- Activity -
Sort through the entries below and pull out lines containing the word "programming".

- Source material -

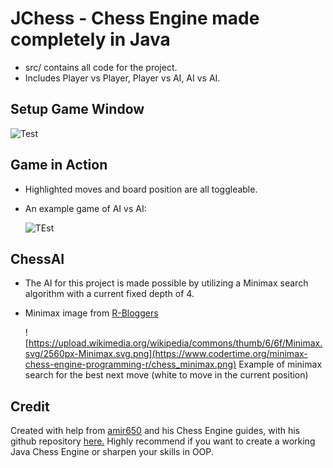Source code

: # JChess - Chess Engine made completely in Java
- src/ contains all code for the project.
- Includes Player vs Player, Player vs AI, AI vs AI.
## Setup Game Window
![Test](https://cdn.discordapp.com/attachments/624000511921750087/1282034036948209684/image.png?ex=66dde2bd&is=66dc913d&hm=dd6b84ffa5e41fabc62713a70c3033e8270cab7fbf5cab113e3a059c930f67f2&)
## Game in Action
- Highlighted moves and board position are all toggleable.
- An example game of AI vs AI:

    ![TEst](https://cdn.discordapp.com/attachments/624000511921750087/1282033749177008230/image.png?ex=66dde278&is=66dc90f8&hm=42d4fbec990b1adb392ba2f37051d116b7e409c0e585dccdd566bc9ad68bcc78&)

## ChessAI
- The AI for this project is made possible by utilizing a Minimax search algorithm with a current fixed depth of 4.
- Minimax image from [R-Bloggers](https://www.r-bloggers.com/2022/07/programming-a-simple-minimax-chess-engine-in-r/)

     ![https://upload.wikimedia.org/wikipedia/commons/thumb/6/6f/Minimax.svg/2560px-Minimax.svg.png](https://www.codertime.org/minimax-chess-engine-programming-r/chess_minimax.png)
  Example of minimax search for the best next move (white to move in the current position)

## Credit
Created with help from [amir650](https://www.youtube.com/@amir650) and his Chess Engine guides, with his github repository [here.](https://github.com/amir650/BlackWidow-Chess) Highly recommend if you want to create a working Java Chess Engine or sharpen your skills in OOP.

- Output for this task -
- Minimax image from [R-Bloggers](https://www.r-bloggers.com/2022/07/programming-a-simple-minimax-chess-engine-in-r/)
     ![https://upload.wikimedia.org/wikipedia/commons/thumb/6/6f/Minimax.svg/2560px-Minimax.svg.png](https://www.codertime.org/minimax-chess-engine-programming-r/chess_minimax.png)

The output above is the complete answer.